(Stored data)
Segment Open
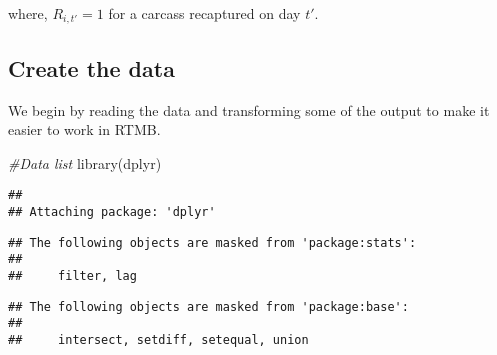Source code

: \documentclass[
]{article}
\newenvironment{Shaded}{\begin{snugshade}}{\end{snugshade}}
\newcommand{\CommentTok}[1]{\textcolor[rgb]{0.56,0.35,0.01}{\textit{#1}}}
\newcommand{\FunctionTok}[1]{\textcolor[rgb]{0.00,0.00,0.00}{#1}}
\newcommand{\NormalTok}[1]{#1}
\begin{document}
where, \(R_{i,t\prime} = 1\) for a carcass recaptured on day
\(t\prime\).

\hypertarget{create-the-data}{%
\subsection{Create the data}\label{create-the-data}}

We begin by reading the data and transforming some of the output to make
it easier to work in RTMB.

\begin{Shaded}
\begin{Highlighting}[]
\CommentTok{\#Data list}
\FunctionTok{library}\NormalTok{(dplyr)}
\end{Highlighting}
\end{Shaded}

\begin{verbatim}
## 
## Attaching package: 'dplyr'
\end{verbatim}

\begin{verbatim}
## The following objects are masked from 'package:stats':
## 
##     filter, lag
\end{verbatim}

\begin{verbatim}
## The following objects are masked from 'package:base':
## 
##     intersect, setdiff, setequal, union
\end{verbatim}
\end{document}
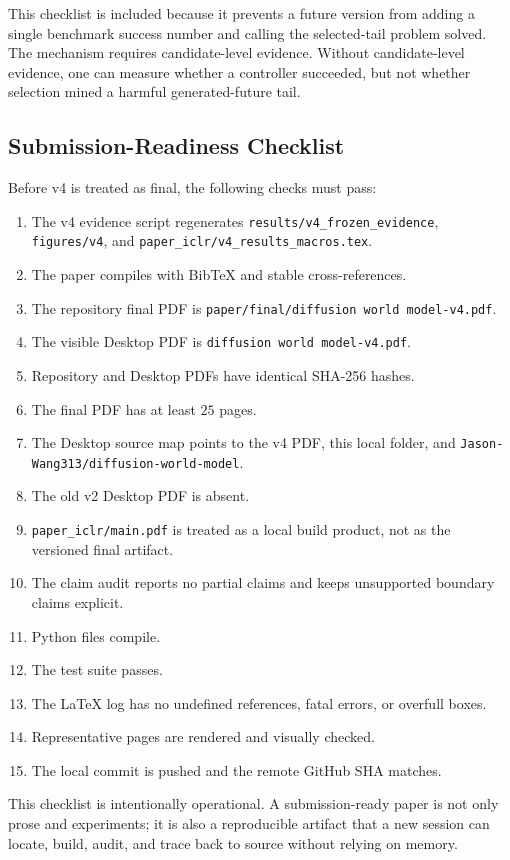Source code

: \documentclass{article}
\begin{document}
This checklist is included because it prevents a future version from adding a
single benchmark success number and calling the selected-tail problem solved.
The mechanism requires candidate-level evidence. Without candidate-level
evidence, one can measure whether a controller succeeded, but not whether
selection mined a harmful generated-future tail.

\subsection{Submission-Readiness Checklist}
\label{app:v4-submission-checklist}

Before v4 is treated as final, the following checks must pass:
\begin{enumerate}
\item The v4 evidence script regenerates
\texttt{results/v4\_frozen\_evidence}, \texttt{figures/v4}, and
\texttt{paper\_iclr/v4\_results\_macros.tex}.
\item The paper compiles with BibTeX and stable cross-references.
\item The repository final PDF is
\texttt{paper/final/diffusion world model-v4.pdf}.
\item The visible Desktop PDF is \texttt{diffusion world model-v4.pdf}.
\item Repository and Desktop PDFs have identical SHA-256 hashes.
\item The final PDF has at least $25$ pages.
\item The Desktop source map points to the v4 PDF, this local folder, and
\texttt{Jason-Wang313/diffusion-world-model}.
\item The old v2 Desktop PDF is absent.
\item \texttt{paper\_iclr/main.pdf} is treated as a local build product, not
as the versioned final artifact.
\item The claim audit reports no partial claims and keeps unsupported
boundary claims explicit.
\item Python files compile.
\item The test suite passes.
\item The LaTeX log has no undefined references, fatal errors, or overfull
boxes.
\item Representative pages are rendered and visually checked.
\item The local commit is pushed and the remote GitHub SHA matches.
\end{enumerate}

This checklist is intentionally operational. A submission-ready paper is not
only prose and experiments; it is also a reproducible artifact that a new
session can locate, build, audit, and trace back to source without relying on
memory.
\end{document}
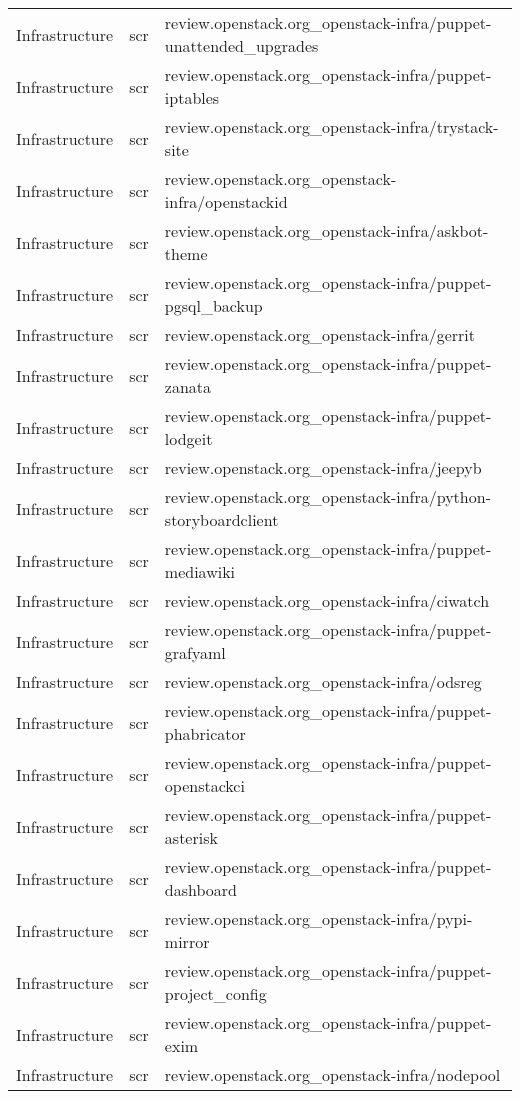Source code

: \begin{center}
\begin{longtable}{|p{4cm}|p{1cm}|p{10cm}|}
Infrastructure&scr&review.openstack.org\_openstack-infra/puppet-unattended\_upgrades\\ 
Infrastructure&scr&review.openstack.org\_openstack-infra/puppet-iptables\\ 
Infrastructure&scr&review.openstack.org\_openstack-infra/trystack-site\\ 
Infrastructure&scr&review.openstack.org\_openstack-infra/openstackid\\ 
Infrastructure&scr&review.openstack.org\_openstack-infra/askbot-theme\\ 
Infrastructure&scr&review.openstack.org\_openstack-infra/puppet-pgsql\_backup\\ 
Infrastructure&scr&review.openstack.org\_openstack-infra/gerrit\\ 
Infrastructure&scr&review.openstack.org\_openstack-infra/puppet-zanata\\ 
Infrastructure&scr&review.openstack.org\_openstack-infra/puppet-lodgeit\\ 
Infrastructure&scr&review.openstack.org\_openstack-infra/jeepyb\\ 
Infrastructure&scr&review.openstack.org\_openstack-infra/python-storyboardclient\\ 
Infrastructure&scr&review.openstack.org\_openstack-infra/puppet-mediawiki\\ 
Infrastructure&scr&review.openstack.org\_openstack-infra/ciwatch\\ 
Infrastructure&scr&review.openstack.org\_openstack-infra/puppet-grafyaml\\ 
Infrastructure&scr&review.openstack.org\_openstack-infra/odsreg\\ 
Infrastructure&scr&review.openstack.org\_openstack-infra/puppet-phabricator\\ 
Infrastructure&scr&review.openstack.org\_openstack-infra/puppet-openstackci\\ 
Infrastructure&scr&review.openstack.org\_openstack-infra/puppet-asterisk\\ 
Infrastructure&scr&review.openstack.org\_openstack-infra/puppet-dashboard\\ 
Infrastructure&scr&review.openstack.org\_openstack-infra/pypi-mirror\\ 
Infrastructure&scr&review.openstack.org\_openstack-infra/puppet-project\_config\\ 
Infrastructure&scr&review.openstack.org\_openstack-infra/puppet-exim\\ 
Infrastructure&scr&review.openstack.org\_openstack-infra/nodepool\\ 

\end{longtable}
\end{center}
Segment Closed
Please set down the data above exactly as given, leaving every picture out.

Source code

: \documentclass[
]{article}
\newenvironment{Shaded}{\begin{snugshade}}{\end{snugshade}}
\newcommand{\CommentTok}[1]{\textcolor[rgb]{0.56,0.35,0.01}{\textit{#1}}}
\newcommand{\FunctionTok}[1]{\textcolor[rgb]{0.00,0.00,0.00}{#1}}
\newcommand{\NormalTok}[1]{#1}
\begin{document}
where, \(R_{i,t\prime} = 1\) for a carcass recaptured on day
\(t\prime\).

\hypertarget{create-the-data}{%
\subsection{Create the data}\label{create-the-data}}

We begin by reading the data and transforming some of the output to make
it easier to work in RTMB.

\begin{Shaded}
\begin{Highlighting}[]
\CommentTok{\#Data list}
\FunctionTok{library}\NormalTok{(dplyr)}
\end{Highlighting}
\end{Shaded}

\begin{verbatim}
## 
## Attaching package: 'dplyr'
\end{verbatim}

\begin{verbatim}
## The following objects are masked from 'package:stats':
## 
##     filter, lag
\end{verbatim}

\begin{verbatim}
## The following objects are masked from 'package:base':
## 
##     intersect, setdiff, setequal, union
\end{verbatim}
\end{document}
Source code

: \documentclass{article}
\begin{document}
This checklist is included because it prevents a future version from adding a
single benchmark success number and calling the selected-tail problem solved.
The mechanism requires candidate-level evidence. Without candidate-level
evidence, one can measure whether a controller succeeded, but not whether
selection mined a harmful generated-future tail.

\subsection{Submission-Readiness Checklist}
\label{app:v4-submission-checklist}

Before v4 is treated as final, the following checks must pass:
\begin{enumerate}
\item The v4 evidence script regenerates
\texttt{results/v4\_frozen\_evidence}, \texttt{figures/v4}, and
\texttt{paper\_iclr/v4\_results\_macros.tex}.
\item The paper compiles with BibTeX and stable cross-references.
\item The repository final PDF is
\texttt{paper/final/diffusion world model-v4.pdf}.
\item The visible Desktop PDF is \texttt{diffusion world model-v4.pdf}.
\item Repository and Desktop PDFs have identical SHA-256 hashes.
\item The final PDF has at least $25$ pages.
\item The Desktop source map points to the v4 PDF, this local folder, and
\texttt{Jason-Wang313/diffusion-world-model}.
\item The old v2 Desktop PDF is absent.
\item \texttt{paper\_iclr/main.pdf} is treated as a local build product, not
as the versioned final artifact.
\item The claim audit reports no partial claims and keeps unsupported
boundary claims explicit.
\item Python files compile.
\item The test suite passes.
\item The LaTeX log has no undefined references, fatal errors, or overfull
boxes.
\item Representative pages are rendered and visually checked.
\item The local commit is pushed and the remote GitHub SHA matches.
\end{enumerate}

This checklist is intentionally operational. A submission-ready paper is not
only prose and experiments; it is also a reproducible artifact that a new
session can locate, build, audit, and trace back to source without relying on
memory.
\end{document}
Source code

: \begin{center}
\begin{longtable}{|p{4cm}|p{1cm}|p{10cm}|}
Infrastructure&scr&review.openstack.org\_openstack-infra/puppet-unattended\_upgrades\\ 
Infrastructure&scr&review.openstack.org\_openstack-infra/puppet-iptables\\ 
Infrastructure&scr&review.openstack.org\_openstack-infra/trystack-site\\ 
Infrastructure&scr&review.openstack.org\_openstack-infra/openstackid\\ 
Infrastructure&scr&review.openstack.org\_openstack-infra/askbot-theme\\ 
Infrastructure&scr&review.openstack.org\_openstack-infra/puppet-pgsql\_backup\\ 
Infrastructure&scr&review.openstack.org\_openstack-infra/gerrit\\ 
Infrastructure&scr&review.openstack.org\_openstack-infra/puppet-zanata\\ 
Infrastructure&scr&review.openstack.org\_openstack-infra/puppet-lodgeit\\ 
Infrastructure&scr&review.openstack.org\_openstack-infra/jeepyb\\ 
Infrastructure&scr&review.openstack.org\_openstack-infra/python-storyboardclient\\ 
Infrastructure&scr&review.openstack.org\_openstack-infra/puppet-mediawiki\\ 
Infrastructure&scr&review.openstack.org\_openstack-infra/ciwatch\\ 
Infrastructure&scr&review.openstack.org\_openstack-infra/puppet-grafyaml\\ 
Infrastructure&scr&review.openstack.org\_openstack-infra/odsreg\\ 
Infrastructure&scr&review.openstack.org\_openstack-infra/puppet-phabricator\\ 
Infrastructure&scr&review.openstack.org\_openstack-infra/puppet-openstackci\\ 
Infrastructure&scr&review.openstack.org\_openstack-infra/puppet-asterisk\\ 
Infrastructure&scr&review.openstack.org\_openstack-infra/puppet-dashboard\\ 
Infrastructure&scr&review.openstack.org\_openstack-infra/pypi-mirror\\ 
Infrastructure&scr&review.openstack.org\_openstack-infra/puppet-project\_config\\ 
Infrastructure&scr&review.openstack.org\_openstack-infra/puppet-exim\\ 
Infrastructure&scr&review.openstack.org\_openstack-infra/nodepool\\ 

\end{longtable}
\end{center}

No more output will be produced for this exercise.